Right to Object: If you disagree with our processing of your data based on our legitimate interests, you can object, particularly concerning direct marketing.
Rights Regarding Automated Decision-Making: You have the right not to be subject to decisions made solely on automated processing, including profiling, unless necessary for entering into, or performance of, a contract, or you have given explicit consent.
Right to Withdraw Consent: You can withdraw your consent for data processing at any time. Please note that this will not affect the legality of any processing conducted before your consent was withdrawn.
Right to Lodge a Complaint: If you have any concerns about our privacy practices, you can reach out to the Information Commissioner’s Office (ICO) in the UK or your local data protection authority within the EU.

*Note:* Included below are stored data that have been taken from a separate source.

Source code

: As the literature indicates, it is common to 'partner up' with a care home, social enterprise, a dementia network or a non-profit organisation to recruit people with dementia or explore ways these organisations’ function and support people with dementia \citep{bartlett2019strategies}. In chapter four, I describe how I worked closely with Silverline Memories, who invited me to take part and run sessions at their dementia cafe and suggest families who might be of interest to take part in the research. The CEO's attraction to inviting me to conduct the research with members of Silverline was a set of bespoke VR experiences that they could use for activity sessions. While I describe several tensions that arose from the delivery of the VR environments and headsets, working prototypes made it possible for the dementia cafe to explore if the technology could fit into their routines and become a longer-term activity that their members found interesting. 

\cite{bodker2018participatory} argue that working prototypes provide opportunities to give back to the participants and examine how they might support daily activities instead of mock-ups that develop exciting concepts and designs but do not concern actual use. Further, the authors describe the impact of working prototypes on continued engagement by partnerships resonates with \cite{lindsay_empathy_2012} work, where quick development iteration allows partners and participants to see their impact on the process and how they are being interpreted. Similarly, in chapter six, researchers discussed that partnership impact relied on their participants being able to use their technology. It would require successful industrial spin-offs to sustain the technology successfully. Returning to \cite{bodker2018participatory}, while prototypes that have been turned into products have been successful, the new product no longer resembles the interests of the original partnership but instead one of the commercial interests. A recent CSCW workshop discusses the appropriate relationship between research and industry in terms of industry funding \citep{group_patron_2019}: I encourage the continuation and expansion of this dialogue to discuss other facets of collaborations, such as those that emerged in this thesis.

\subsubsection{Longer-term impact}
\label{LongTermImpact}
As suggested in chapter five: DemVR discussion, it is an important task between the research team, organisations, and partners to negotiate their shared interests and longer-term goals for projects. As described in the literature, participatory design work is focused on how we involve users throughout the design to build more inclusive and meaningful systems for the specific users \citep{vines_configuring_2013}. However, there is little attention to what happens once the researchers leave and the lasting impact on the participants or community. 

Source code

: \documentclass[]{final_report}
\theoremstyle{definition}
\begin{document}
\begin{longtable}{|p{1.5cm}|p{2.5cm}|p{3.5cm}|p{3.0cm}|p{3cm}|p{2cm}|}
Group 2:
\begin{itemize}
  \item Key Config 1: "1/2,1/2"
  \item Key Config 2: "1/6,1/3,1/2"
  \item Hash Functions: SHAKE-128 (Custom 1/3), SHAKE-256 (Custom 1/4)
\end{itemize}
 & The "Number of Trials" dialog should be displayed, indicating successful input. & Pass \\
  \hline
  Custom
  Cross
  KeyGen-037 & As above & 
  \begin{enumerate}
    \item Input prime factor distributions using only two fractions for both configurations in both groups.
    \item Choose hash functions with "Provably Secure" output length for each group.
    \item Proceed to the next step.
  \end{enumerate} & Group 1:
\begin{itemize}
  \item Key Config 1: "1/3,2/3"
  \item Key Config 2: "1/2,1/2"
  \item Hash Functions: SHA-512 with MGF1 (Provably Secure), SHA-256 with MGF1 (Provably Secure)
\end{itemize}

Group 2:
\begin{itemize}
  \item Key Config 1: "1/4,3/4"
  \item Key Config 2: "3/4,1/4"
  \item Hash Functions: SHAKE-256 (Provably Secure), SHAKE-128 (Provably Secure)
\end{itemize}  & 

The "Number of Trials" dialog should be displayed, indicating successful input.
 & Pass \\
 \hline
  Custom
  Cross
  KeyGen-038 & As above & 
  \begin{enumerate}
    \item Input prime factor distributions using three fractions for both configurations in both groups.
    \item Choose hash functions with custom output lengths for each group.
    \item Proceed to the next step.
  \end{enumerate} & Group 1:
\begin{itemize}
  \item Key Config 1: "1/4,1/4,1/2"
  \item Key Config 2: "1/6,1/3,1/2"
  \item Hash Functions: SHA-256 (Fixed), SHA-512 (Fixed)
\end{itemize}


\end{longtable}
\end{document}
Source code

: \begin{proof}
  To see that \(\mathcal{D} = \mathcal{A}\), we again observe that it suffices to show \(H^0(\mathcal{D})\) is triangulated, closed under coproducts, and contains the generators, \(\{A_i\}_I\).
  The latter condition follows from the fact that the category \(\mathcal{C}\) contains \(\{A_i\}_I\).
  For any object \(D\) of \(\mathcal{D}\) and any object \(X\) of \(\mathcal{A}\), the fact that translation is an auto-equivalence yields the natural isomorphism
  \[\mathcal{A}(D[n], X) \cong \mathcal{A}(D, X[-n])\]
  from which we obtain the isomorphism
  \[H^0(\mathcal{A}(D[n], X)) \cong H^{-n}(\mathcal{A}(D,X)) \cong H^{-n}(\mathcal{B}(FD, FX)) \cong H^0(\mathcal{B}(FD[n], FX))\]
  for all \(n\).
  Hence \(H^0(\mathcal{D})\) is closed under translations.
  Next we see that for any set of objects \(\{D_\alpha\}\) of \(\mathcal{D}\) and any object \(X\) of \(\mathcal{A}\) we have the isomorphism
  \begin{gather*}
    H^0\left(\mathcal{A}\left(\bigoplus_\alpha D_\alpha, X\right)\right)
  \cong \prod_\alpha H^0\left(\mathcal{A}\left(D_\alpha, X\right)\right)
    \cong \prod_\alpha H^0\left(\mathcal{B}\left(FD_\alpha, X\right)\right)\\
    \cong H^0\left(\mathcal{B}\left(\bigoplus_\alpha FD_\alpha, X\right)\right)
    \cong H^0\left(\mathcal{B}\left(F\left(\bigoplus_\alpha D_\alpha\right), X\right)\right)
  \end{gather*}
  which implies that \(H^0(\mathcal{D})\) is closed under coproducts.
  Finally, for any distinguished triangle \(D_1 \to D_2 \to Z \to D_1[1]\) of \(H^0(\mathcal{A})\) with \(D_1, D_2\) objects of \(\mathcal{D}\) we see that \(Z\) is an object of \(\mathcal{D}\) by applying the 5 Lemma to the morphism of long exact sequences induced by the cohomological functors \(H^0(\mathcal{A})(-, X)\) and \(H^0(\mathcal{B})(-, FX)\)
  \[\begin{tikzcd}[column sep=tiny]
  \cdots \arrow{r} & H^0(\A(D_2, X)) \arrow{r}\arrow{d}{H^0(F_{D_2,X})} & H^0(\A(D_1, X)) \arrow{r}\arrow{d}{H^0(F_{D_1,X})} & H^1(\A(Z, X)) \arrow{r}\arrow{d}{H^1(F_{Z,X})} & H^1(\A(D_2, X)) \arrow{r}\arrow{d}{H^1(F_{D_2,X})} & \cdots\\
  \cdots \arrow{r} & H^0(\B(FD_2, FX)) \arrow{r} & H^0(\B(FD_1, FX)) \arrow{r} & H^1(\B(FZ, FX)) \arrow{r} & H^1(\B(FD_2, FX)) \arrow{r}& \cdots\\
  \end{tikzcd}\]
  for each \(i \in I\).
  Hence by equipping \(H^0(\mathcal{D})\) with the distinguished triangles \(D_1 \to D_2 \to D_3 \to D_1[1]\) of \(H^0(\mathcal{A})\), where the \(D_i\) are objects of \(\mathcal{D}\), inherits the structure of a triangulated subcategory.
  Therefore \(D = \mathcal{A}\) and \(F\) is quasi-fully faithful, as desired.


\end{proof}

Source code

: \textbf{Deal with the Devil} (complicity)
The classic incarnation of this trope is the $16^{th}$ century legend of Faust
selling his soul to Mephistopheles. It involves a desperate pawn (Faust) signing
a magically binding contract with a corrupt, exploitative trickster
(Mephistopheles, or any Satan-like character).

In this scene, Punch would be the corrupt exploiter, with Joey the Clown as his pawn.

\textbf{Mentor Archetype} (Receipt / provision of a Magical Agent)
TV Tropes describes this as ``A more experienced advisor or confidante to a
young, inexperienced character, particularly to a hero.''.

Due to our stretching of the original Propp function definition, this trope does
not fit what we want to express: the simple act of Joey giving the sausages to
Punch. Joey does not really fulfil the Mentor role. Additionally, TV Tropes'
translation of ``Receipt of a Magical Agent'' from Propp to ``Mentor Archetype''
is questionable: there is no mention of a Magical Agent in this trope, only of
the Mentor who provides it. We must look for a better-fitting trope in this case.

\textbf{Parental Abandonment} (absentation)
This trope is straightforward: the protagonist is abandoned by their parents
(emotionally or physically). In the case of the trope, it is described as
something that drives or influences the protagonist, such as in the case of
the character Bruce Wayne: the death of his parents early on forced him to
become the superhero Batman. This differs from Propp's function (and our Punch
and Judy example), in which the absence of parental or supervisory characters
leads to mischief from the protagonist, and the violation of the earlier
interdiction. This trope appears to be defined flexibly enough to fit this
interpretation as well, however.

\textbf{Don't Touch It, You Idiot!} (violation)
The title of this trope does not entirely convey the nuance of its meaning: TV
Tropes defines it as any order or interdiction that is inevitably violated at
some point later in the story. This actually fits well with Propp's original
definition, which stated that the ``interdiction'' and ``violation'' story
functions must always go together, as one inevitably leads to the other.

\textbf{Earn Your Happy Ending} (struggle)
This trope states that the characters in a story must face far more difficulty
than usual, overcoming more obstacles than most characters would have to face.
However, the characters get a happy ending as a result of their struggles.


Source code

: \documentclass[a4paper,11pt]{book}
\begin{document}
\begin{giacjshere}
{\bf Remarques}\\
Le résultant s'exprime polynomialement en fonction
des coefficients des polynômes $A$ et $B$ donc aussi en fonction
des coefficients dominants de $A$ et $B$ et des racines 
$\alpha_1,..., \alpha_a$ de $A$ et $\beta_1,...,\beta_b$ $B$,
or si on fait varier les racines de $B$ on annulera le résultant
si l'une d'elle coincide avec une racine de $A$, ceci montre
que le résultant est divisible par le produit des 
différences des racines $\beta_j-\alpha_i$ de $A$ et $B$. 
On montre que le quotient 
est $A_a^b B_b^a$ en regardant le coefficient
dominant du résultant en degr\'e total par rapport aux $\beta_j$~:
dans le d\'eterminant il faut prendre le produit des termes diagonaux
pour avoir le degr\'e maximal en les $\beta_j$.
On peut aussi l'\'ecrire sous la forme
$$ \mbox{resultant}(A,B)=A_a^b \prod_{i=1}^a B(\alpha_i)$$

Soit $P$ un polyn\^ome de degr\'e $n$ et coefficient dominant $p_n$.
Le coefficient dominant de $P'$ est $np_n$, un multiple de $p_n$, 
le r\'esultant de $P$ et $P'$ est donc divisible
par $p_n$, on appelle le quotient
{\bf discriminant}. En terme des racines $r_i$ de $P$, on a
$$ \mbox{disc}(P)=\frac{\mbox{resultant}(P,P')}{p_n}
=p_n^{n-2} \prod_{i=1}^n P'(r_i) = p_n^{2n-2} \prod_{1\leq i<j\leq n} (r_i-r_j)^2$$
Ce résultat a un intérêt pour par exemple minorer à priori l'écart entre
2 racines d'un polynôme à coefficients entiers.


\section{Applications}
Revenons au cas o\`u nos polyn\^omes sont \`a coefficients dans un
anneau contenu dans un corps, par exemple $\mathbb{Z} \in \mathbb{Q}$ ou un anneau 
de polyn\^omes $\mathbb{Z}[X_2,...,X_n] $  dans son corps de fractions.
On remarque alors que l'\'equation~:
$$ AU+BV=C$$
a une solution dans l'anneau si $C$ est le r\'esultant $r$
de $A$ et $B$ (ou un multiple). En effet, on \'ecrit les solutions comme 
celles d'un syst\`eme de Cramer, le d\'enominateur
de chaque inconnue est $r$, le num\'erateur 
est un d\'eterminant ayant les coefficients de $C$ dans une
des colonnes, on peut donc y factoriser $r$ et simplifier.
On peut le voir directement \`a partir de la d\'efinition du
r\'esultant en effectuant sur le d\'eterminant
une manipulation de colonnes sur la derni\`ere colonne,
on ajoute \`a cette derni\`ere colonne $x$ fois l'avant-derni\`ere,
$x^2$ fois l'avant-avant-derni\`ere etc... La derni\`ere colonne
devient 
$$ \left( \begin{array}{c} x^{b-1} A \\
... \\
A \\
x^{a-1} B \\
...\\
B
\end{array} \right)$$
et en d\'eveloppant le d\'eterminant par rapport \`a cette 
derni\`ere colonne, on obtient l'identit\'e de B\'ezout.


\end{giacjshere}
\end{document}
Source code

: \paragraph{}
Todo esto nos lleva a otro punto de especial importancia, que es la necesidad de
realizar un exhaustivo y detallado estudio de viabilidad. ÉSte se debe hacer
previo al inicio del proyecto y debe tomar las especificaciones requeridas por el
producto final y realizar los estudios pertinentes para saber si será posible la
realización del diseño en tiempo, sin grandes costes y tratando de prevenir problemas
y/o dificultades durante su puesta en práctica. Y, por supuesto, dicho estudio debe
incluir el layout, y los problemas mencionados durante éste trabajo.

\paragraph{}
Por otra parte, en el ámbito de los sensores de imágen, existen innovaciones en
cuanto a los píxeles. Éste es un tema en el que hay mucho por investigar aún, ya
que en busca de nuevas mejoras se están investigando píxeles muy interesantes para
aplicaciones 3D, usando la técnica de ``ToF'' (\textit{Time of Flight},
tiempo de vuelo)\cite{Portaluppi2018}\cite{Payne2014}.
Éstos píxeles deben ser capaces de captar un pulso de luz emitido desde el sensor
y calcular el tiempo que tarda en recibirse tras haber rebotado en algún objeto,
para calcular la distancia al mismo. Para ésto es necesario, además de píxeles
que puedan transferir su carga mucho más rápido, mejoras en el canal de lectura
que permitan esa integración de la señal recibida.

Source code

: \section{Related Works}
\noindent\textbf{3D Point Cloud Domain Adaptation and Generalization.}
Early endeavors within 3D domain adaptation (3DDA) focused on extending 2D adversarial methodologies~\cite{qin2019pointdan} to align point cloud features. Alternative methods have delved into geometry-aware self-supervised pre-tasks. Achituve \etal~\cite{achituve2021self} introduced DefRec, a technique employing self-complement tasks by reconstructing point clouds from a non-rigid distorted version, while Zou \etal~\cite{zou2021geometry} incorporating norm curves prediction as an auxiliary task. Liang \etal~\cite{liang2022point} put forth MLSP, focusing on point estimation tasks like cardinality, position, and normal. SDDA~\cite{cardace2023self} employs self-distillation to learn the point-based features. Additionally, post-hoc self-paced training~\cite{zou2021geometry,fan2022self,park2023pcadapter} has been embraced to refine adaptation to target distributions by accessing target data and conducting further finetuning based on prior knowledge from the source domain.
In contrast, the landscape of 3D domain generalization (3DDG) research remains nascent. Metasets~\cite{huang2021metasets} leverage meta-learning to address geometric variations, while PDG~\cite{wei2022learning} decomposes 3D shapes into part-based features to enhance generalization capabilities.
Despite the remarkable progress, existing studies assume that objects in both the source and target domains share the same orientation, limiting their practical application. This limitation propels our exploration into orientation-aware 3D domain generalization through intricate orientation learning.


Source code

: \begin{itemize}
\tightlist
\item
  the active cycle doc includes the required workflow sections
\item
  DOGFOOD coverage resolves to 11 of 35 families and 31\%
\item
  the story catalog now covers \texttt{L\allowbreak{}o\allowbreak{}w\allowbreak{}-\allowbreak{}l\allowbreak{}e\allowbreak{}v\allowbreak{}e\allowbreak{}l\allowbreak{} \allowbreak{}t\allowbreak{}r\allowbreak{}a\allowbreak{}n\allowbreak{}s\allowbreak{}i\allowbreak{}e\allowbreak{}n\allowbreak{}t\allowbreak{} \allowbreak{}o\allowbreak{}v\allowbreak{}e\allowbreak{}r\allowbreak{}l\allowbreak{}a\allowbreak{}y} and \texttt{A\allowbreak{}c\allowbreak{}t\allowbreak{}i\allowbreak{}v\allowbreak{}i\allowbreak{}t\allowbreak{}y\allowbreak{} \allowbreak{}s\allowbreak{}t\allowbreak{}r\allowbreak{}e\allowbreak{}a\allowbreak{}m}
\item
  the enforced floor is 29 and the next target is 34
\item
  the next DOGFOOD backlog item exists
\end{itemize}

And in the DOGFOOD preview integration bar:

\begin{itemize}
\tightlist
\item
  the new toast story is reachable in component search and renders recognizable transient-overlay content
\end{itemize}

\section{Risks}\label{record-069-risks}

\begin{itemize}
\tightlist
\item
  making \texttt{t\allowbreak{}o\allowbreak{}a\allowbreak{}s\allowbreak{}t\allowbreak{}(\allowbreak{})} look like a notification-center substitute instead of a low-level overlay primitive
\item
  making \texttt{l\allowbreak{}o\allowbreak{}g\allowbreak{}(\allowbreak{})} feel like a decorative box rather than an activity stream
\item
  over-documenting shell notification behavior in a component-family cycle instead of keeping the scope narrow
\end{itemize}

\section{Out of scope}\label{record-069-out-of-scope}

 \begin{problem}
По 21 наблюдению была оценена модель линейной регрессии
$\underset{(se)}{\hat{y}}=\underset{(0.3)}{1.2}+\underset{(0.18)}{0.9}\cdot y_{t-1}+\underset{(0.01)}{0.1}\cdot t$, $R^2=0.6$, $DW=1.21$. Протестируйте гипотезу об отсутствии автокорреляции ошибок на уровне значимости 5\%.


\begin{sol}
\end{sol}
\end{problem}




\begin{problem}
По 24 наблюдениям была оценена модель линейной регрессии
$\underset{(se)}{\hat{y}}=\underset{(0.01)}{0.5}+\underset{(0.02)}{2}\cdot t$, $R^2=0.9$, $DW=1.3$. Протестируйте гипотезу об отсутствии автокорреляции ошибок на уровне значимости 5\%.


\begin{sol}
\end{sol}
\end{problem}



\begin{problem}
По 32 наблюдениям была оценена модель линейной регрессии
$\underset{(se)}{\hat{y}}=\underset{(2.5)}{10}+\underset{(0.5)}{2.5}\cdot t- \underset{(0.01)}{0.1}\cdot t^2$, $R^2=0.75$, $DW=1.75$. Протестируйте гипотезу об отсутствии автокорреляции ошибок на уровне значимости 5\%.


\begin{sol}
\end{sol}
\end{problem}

If you wish to exercise any of these rights or need further information, please contact us at support@yellowdot.ai.
12. Cookies
Our website uses cookies to improve user experience. Cookies are small files stored on your device that help us remember your preferences and understand how you use our services. You can manage your cookie settings through your web browser or choose to accept or decline cookies when visiting our site. Please refer to our Cookie Policy for more detailed information.
13. Changes to This Privacy Notice
We may update this Privacy Notice from time to time to reflect changes in our practices, for operational reasons, or to meet new legal or regulatory requirements. When such changes occur, we will notify you by posting a notice on our website or sending you an email, so you are always aware of what information we collect, how we use it, and under what circumstances we disclose it.